TR: Oh, totally. I’m lucky I got to do on this side project with the drummer from From First to Last, called the Color of Violence. I got to scream over that whole thing, and it kind of got me back into having to do a bunch more of that, because as From First to Last got older, they wanted less and less of that and more singing. Which is noble.
I feel like screaming is almost second nature these days. I’ve really worked hard to improve on my tone, improve my pitch, and really make the singing not just the secondary thing, where you’re like, “Okay, get to the metal.” I would love it if when it hits, it actually hits and means something. I’ve really been working hard and trying to be patient and do it right. It’s going to be a process, but I’m feeling really good about where it’s ending up right now.
Right on. Anything you guys want to add before I let you get back to work?
AJ: Will’s story about his head has got to make it in there somehow.
TR: Yeah, totally!
AJ: Essentially, the guy split his head open from one side to the other, at the top of his head. He got 57 staples, and he was only able to get 2 shots of novocaine; he couldn’t be put under.
AJ: Apparently, they were only able to do two shots of localized novocaine, because that was like the legal dosage they were allowed to give there. They couldn’t put him under, because it was a head injury. If there was head trauma, like a concussion, they can’t let you go unconscious. So he had to sit there and grind his teeth through it.

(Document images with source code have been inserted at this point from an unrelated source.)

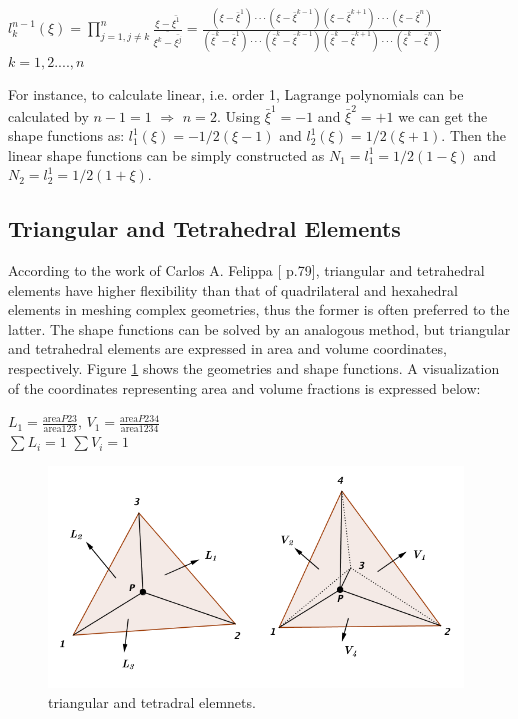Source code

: \begin{center}
	$l_k^{n-1} \left( \xi \right) = \prod_{j = 1, j \neq k}^{n} \frac{\xi - \bar{\xi^1}}{\bar{\xi^k - \bar{\xi^j}}} = \frac{\left(\xi - \bar{\xi}^1\right)\cdot\cdot\cdot \left( \xi - \bar{\xi}^{k-1}\right) \left(\xi - \bar{\xi}^{k+1}\right)\cdot\cdot\cdot \left(\xi -\bar{\xi}^n\right)}{\left(\bar{\xi}^k - \bar{\xi}^1\right)\cdot\cdot\cdot \left( \bar{\xi}^k - \bar{\xi}^{k-1}\right) \left(\bar{\xi}^k - \bar{\xi}^{k+1}\right)\cdot\cdot\cdot \left(\bar{\xi}^k -\bar{\xi}^n\right)}$ \\[4mm] \quad $k = 1,2....,n$
\end{center}
For instance, to calculate linear, i.e. order 1, Lagrange polynomials can be calculated by $n-1=1$ $\Rightarrow$ $n=2$. Using $\bar{\xi}^1 = -1$ and $\bar{\xi}^2 = +1$ we can get the shape functions as: $l_1^1\left(\xi\right) = -1/2\left(\xi - 1\right)$ and $l_2^1\left(\xi\right) = 1/2\left(\xi + 1\right)$.
Then the linear shape functions can be simply constructed as $N_1 =l_1^1 = 1/2\left(1-\xi\right)$ and $N_2 = l_2^1 = 1/2\left(1+\xi\right)$.

\subsection{Triangular and Tetrahedral Elements}
According to the work of Carlos A. Felippa [\cite{Felippa} p.79], triangular and tetrahedral elements have higher flexibility than that of quadrilateral and hexahedral elements in meshing complex geometries, thus the former is often preferred to the latter. The shape functions can be solved by an analogous method, but triangular and tetrahedral elements are expressed in area and volume coordinates, respectively. Figure \ref{fig: tri&tet} shows the geometries and shape functions. A visualization of the coordinates representing area and volume fractions is expressed below:
\begin{center}
	$L_1 = \frac{\text{area}P23}{\text{area}123}$, \quad $V_1 = \frac{\text{area}P234}{\text{area}1234}$ \\[4mm]
	$\sum L_i = 1$ \quad\quad $\sum V_i = 1$
\end{center}
\clearpage
\begin{figure}
	\begin{center}
		\includegraphics[width=11cm,clip]{Tri&Tet.pdf}			
		\caption{triangular and tetradral elemnets.} \label{fig: tri&tet}
	\end{center}
\end{figure}


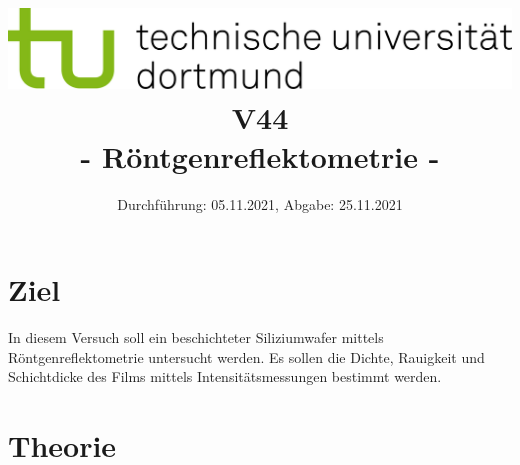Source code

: 
\usepackage{romannum}
\usepackage{listings}
\lstset{numbers=left, numberstyle=\tiny, numbersep=5pt}
\lstset{language=Perl}

\title{\includegraphics[scale=0.8]{../logo.jpg} \\ \vspace*{1cm} V44 \\ - Röntgenreflektometrie -}

\date{Durchführung: 05.11.2021, Abgabe: 25.11.2021}



\maketitle

\tableofcontents
\newpage

\section{Ziel}
In diesem Versuch soll ein beschichteter Siliziumwafer mittels Röntgenreflektometrie untersucht werden. Es sollen die Dichte, Rauigkeit und Schichtdicke des Films mittels Intensitätsmessungen bestimmt werden. %

\section{Theorie}
\label{sec:theorie}

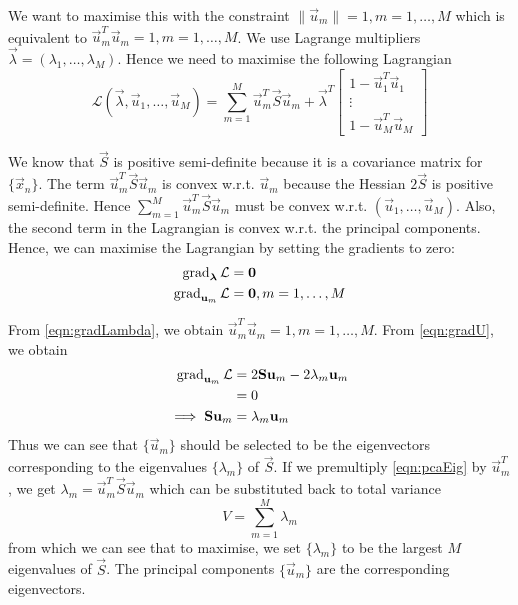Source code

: We want to maximise this with the constraint $\|\vec u_m\| = 1, m = 1, \dotsc, M$ which is equivalent to $\vec u_m^T \vec u_m = 1, m = 1, \dotsc, M$. We use Lagrange multipliers $\vec \lambda = (\lambda_1, \dotsc, \lambda_M)$. Hence we need to maximise the following Lagrangian
\begin{equation*}
    \mathcal L(\vec \lambda, \vec u_1, \dotsc, \vec u_M) = \sum_{m = 1}^M \vec u_m^T \vec S \vec u_m + \vec \lambda^T
        \begin{bmatrix}
            1 - \vec u_1^T \vec u_1 \\
            \vdots \\
            1 - \vec u_M^T \vec u_M
        \end{bmatrix}
\end{equation*}

We know that $\vec S$ is positive semi-definite because it is a covariance matrix for $\{\vec x_n\}$. The term $\vec u_m^T \vec S \vec u_m$ is convex w.r.t. $\vec u_m$ because the Hessian $2 \vec S$ is positive semi-definite. Hence $\sum_{m = 1}^M \vec u_m^T \vec S \vec u_m$ must be convex w.r.t. $(\vec u_1, \dotsc, \vec u_M)$. Also, the second term in the Lagrangian is convex w.r.t. the principal components. Hence, we can maximise the Lagrangian by setting the gradients to zero:
\begin{align}
    \operatorname{\mathrm{grad}}_{\boldsymbol{\mathbf{\lambda}}}{\mathcal L}    &= \boldsymbol{\mathbf{0}} \label{eqn:gradLambda}\\
    \operatorname{\mathrm{grad}}_{\boldsymbol{\mathbf{u}}_m}{\mathcal L}        &= \boldsymbol{\mathbf{0}}, m = 1, \dotsc, M \label{eqn:gradU}
\end{align}

From \eqref{eqn:gradLambda}, we obtain $\vec u_m^T \vec u_m = 1, m = 1, \dotsc, M$. From \eqref{eqn:gradU}, we obtain
\begin{align}
    \operatorname{\mathrm{grad}}_{\boldsymbol{\mathbf{u}}_m}{\mathcal L}    &= 2 \boldsymbol{\mathbf{S}} \boldsymbol{\mathbf{u}}_m - 2 \lambda_m \boldsymbol{\mathbf{u}}_m \\
                                    &= 0 \\
    \implies \boldsymbol{\mathbf{S}} \boldsymbol{\mathbf{u}}_m        &= \lambda_m \boldsymbol{\mathbf{u}}_m \label{eqn:pcaEig}
\end{align}
Thus we can see that $\{\vec u_m\}$ should be selected to be the eigenvectors corresponding to the eigenvalues $\{\lambda_m\}$ of $\vec S$. If we premultiply \eqref{eqn:pcaEig} by $\vec u_m^T$, we get $\lambda_m = \vec u_m^T \vec S \vec u_m$ which can be substituted back to total variance
\begin{equation*}
    V = \sum_{m = 1}^M \lambda_m
\end{equation*}
from which we can see that to maximise, we set $\{\lambda_m\}$ to be the largest $M$ eigenvalues of $\vec S$. The principal components $\{\vec u_m\}$ are the corresponding eigenvectors.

He literally missed one day of work. He came in and basically woke us up and said “Let’s get to work!” that following day. We were all just like, “Wow, this is a real man’s man.” [laughs]
TR: I heard him on the phone and he was saying that had he been here at night by himself working on something in the studio with no one else here, he would have bled out.
Did you guys find him?
AJ: He called Dean [Herrera, guitarist], and he said “I hit my dead, and I’m bleeding. Can you bring some paper towels?” [laughs] He totally underplayed it. We go out there and see him down under the stairs taking shelter from the rain, and we see a puddle of blood. We just ran down the stairs, giving him a sweatshirt and towels and something to keep pressure on it.
TR: It’s funny how the amount of blood directly relates to your sense of emergency. [laughs] “Oh, wow, I know that’s too much.” [laughs] You instantly run to get help.
AJ: I’ve never seen blood like that.
Head blood looks different from regular blood.
AJ: You’re right. It’s thick and a little bit gooey.
AJ: Yeah. That was not good.
TR: It was a very intense moment. I’m just glad we were able to rush him off to the hospital. He was literally blacking out. “Wake up!” A.J. rode in the ambulance to the hospital and stayed with him. We were pretty much like… one day went by that he wasn’t here, and we still tried to work a little bit. We got a little bit done. Everyone was just hoping he was going to get better and stuff. The next day when he showed up and woke us up, it was mind-blowing. I was like, [adopts a child’s voice] “It feels like Christmas!”
Now if anybody tries to complain about anything, he’s like, “Fuck you, I split my head open.”
TR: He’s the toughest, most metal badass.
AJ: Yeah, most badass dude I ever met.